Instructions Jump to Ingredients ↑

  1. Prepare the crust: Preheat oven to 350 degrees F. In a food processor fitted with a metal blade, combine the flour, sugar, salt, and rosemary. Add butter and pulse until the mixture resembles a coarse meal. Or, by hand, combine the flour, sugar, salt, and rosemary in a bowl. Using your fingers, a pastry cutter, or two knives, mix the butter into the flour mixture until the mixture resembles coarse meal. Place the mixture in an 11-inch tart pan and press it into the bottom and along the side of the pan. Bake the crust until golden brown along the edges -- 15 to 20 minutes. Remove from oven and cool on a wire rack -- about 15 minutes.

  2. Prepare the filling: In a nonreactive pan over medium heat, place lemon sections, juice, and sugar. Stir occasionally until sugar dissolves. Remove the lemon mixture from heat. In a medium bowl, lightly whisk eggs, whites, and salt. While continually stirring, slowly pour the lemon mixture into the eggs. Pour the filling into the cooled crust, arrange lemon slices on top of custard, and bake on the middle rack of the oven until custard is set -- about 30 minutes. If edges begin to overbrown, cover crust with a collar of aluminum foil or pie shields. Cool completely on a wire rack.
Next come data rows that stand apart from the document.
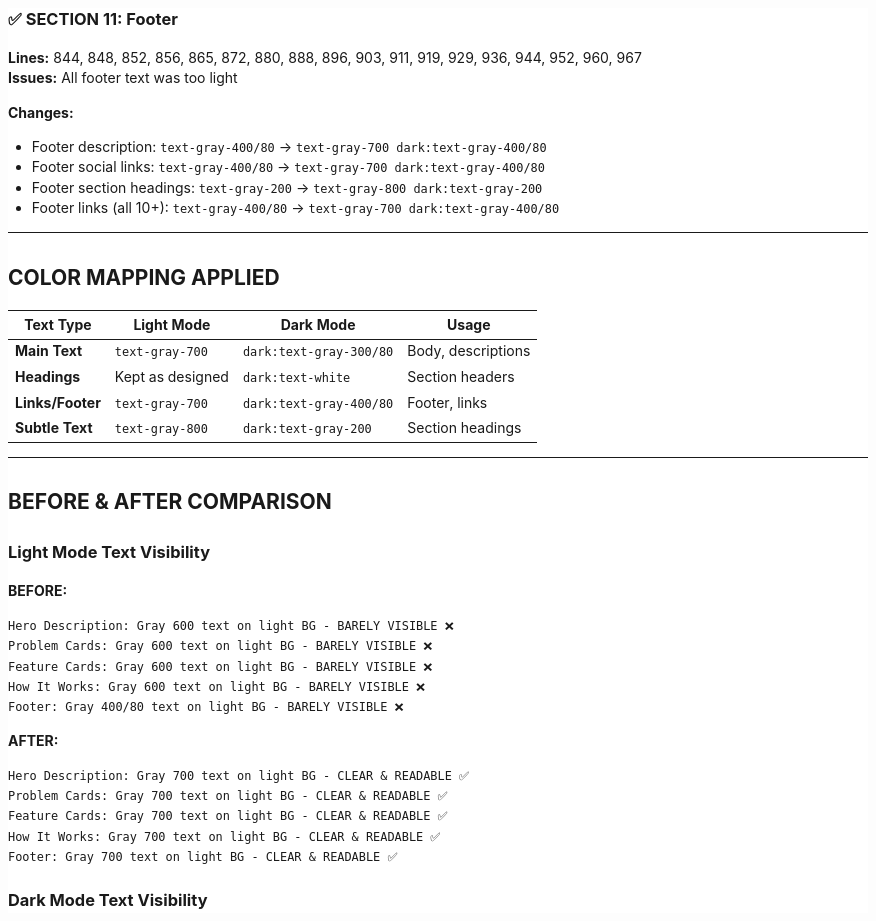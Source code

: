 ### ✅ SECTION 11: Footer

**Lines:** 844, 848, 852, 856, 865, 872, 880, 888, 896, 903, 911, 919, 929, 936, 944, 952, 960, 967  
**Issues:** All footer text was too light

**Changes:**

- Footer description: `text-gray-400/80` → `text-gray-700 dark:text-gray-400/80`
- Footer social links: `text-gray-400/80` → `text-gray-700 dark:text-gray-400/80`
- Footer section headings: `text-gray-200` → `text-gray-800 dark:text-gray-200`
- Footer links (all 10+): `text-gray-400/80` → `text-gray-700 dark:text-gray-400/80`

---

## COLOR MAPPING APPLIED

| Text Type        | Light Mode       | Dark Mode               | Usage              |
| ---------------- | ---------------- | ----------------------- | ------------------ |
| **Main Text**    | `text-gray-700`  | `dark:text-gray-300/80` | Body, descriptions |
| **Headings**     | Kept as designed | `dark:text-white`       | Section headers    |
| **Links/Footer** | `text-gray-700`  | `dark:text-gray-400/80` | Footer, links      |
| **Subtle Text**  | `text-gray-800`  | `dark:text-gray-200`    | Section headings   |

---

## BEFORE & AFTER COMPARISON

### Light Mode Text Visibility

**BEFORE:**

```
Hero Description: Gray 600 text on light BG - BARELY VISIBLE ❌
Problem Cards: Gray 600 text on light BG - BARELY VISIBLE ❌
Feature Cards: Gray 600 text on light BG - BARELY VISIBLE ❌
How It Works: Gray 600 text on light BG - BARELY VISIBLE ❌
Footer: Gray 400/80 text on light BG - BARELY VISIBLE ❌
```

**AFTER:**

```
Hero Description: Gray 700 text on light BG - CLEAR & READABLE ✅
Problem Cards: Gray 700 text on light BG - CLEAR & READABLE ✅
Feature Cards: Gray 700 text on light BG - CLEAR & READABLE ✅
How It Works: Gray 700 text on light BG - CLEAR & READABLE ✅
Footer: Gray 700 text on light BG - CLEAR & READABLE ✅
```

### Dark Mode Text Visibility

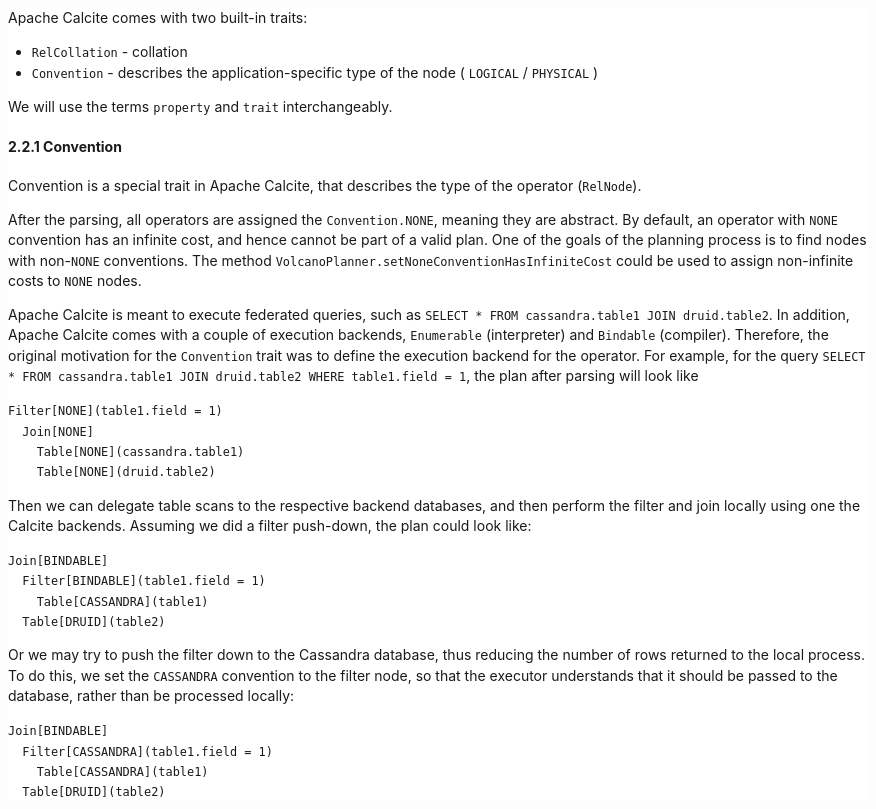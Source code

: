 Apache Calcite comes with two built-in traits:

- `RelCollation` - collation
- `Convention` - describes the application-specific type of the node ( `LOGICAL` /  `PHYSICAL` )

We will use the terms `property` and `trait` interchangeably.

#### 2.2.1 Convention

Convention is a special trait in Apache Calcite, that describes the type of the operator (`RelNode`).

After the parsing, all operators are assigned the `Convention.NONE`, meaning they are abstract. By default, an operator
with `NONE` convention has an infinite cost, and hence cannot be part of a valid plan. One of the goals of the planning process
is to find nodes with non-`NONE` conventions. The method `VolcanoPlanner.setNoneConventionHasInfiniteCost` could be used to
assign non-infinite costs to `NONE` nodes.

Apache Calcite is meant to execute federated queries, such as `SELECT * FROM cassandra.table1 JOIN druid.table2`.
In addition, Apache Calcite comes with a couple of execution backends, `Enumerable` (interpreter) and `Bindable` (compiler).
Therefore, the original motivation for the `Convention` trait was to define the execution backend for the operator. For example,
for the query `SELECT * FROM cassandra.table1 JOIN druid.table2 WHERE table1.field = 1`, the plan after parsing will look like

```
Filter[NONE](table1.field = 1)
  Join[NONE]
    Table[NONE](cassandra.table1)
    Table[NONE](druid.table2)
```

Then we can delegate table scans to the respective backend databases, and then perform the filter and join locally using one the
Calcite backends. Assuming we did a filter push-down, the plan could look like:

```
Join[BINDABLE]
  Filter[BINDABLE](table1.field = 1)
    Table[CASSANDRA](table1)
  Table[DRUID](table2)
```

Or we may try to push the filter down to the Cassandra database, thus reducing the number of rows returned to the local process.
To do this, we set the `CASSANDRA` convention to the filter node, so that the executor understands that it should be passed to
the database, rather than be processed locally:

```
Join[BINDABLE]
  Filter[CASSANDRA](table1.field = 1)
    Table[CASSANDRA](table1)
  Table[DRUID](table2)
```


[1]: https://dl.acm.org/doi/10.1145/38713.38734 "The EXODUS optimizer generator"
[2]: https://dl.acm.org/doi/10.5555/645478.757691 "The Volcano Optimizer Generator: Extensibility and Efficient Search"
[3]: http://citeseerx.ist.psu.edu/viewdoc/summary?doi=10.1.1.98.9460 "The Cascades Framework for Query Optimization"
[4]: https://www.semanticscholar.org/paper/Unnesting-Arbitrary-Queries-Neumann-Kemper/3112928019f64d8c388e8cfbae34b9887c789213 "Unnesting Arbitrary Queries"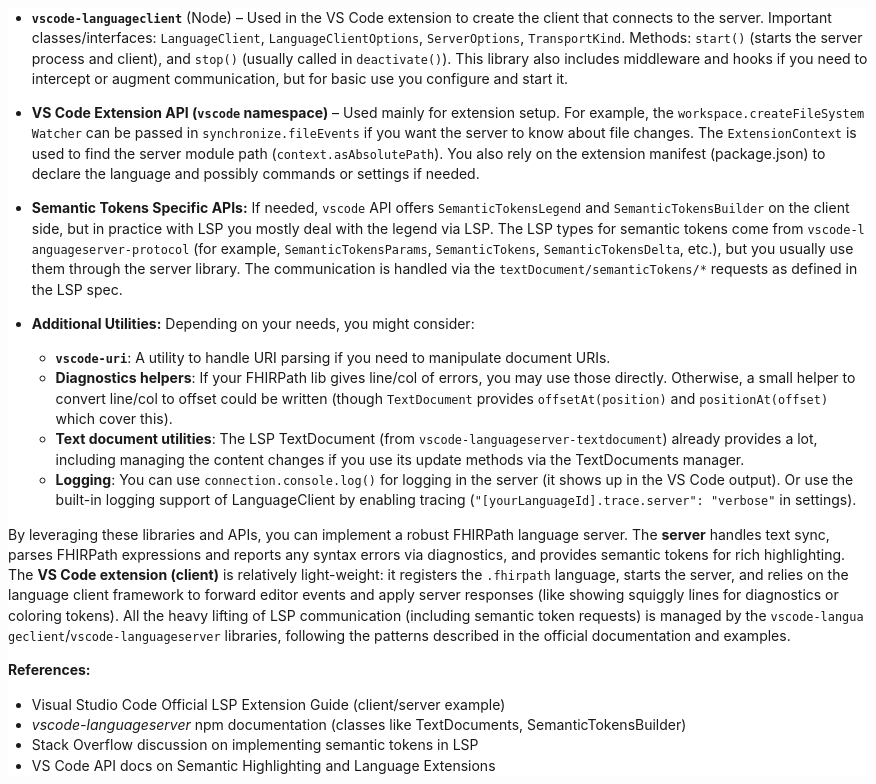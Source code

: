 * **`vscode-languageclient`** (Node) – Used in the VS Code extension to create the client that connects to the server. Important classes/interfaces: `LanguageClient`, `LanguageClientOptions`, `ServerOptions`, `TransportKind`. Methods: `start()` (starts the server process and client), and `stop()` (usually called in `deactivate()`). This library also includes middleware and hooks if you need to intercept or augment communication, but for basic use you configure and start it.

* **VS Code Extension API (`vscode` namespace)** – Used mainly for extension setup. For example, the `workspace.createFileSystemWatcher` can be passed in `synchronize.fileEvents` if you want the server to know about file changes. The `ExtensionContext` is used to find the server module path (`context.asAbsolutePath`). You also rely on the extension manifest (package.json) to declare the language and possibly commands or settings if needed.

* **Semantic Tokens Specific APIs:** If needed, `vscode` API offers `SemanticTokensLegend` and `SemanticTokensBuilder` on the client side, but in practice with LSP you mostly deal with the legend via LSP. The LSP types for semantic tokens come from `vscode-languageserver-protocol` (for example, `SemanticTokensParams`, `SemanticTokens`, `SemanticTokensDelta`, etc.), but you usually use them through the server library. The communication is handled via the `textDocument/semanticTokens/*` requests as defined in the LSP spec.

* **Additional Utilities:** Depending on your needs, you might consider:

  * **`vscode-uri`**: A utility to handle URI parsing if you need to manipulate document URIs.
  * **Diagnostics helpers**: If your FHIRPath lib gives line/col of errors, you may use those directly. Otherwise, a small helper to convert line/col to offset could be written (though `TextDocument` provides `offsetAt(position)` and `positionAt(offset)` which cover this).
  * **Text document utilities**: The LSP TextDocument (from `vscode-languageserver-textdocument`) already provides a lot, including managing the content changes if you use its update methods via the TextDocuments manager.
  * **Logging**: You can use `connection.console.log()` for logging in the server (it shows up in the VS Code output). Or use the built-in logging support of LanguageClient by enabling tracing (`"[yourLanguageId].trace.server": "verbose"` in settings).

By leveraging these libraries and APIs, you can implement a robust FHIRPath language server. The **server** handles text sync, parses FHIRPath expressions and reports any syntax errors via diagnostics, and provides semantic tokens for rich highlighting. The **VS Code extension (client)** is relatively light-weight: it registers the `.fhirpath` language, starts the server, and relies on the language client framework to forward editor events and apply server responses (like showing squiggly lines for diagnostics or coloring tokens). All the heavy lifting of LSP communication (including semantic token requests) is managed by the `vscode-languageclient`/`vscode-languageserver` libraries, following the patterns described in the official documentation and examples.

**References:**

* Visual Studio Code Official LSP Extension Guide (client/server example)
* *vscode-languageserver* npm documentation (classes like TextDocuments, SemanticTokensBuilder)
* Stack Overflow discussion on implementing semantic tokens in LSP
* VS Code API docs on Semantic Highlighting and Language Extensions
  3. Caramelize the tart: Refrigerate the tart to chill it completely. Just before serving, heat an oven broiler and position the rack on the uppermost shelf. Sprinkle the superfine sugar over the chilled tart and place it under the broiler. Watching it closely, as the sugar begins to bubble and brown, carefully rotate it to ensure even browning. Remove the tart once the sugar has caramelized to a golden-brown color -- 2 to 3 minutes. Serve immediately.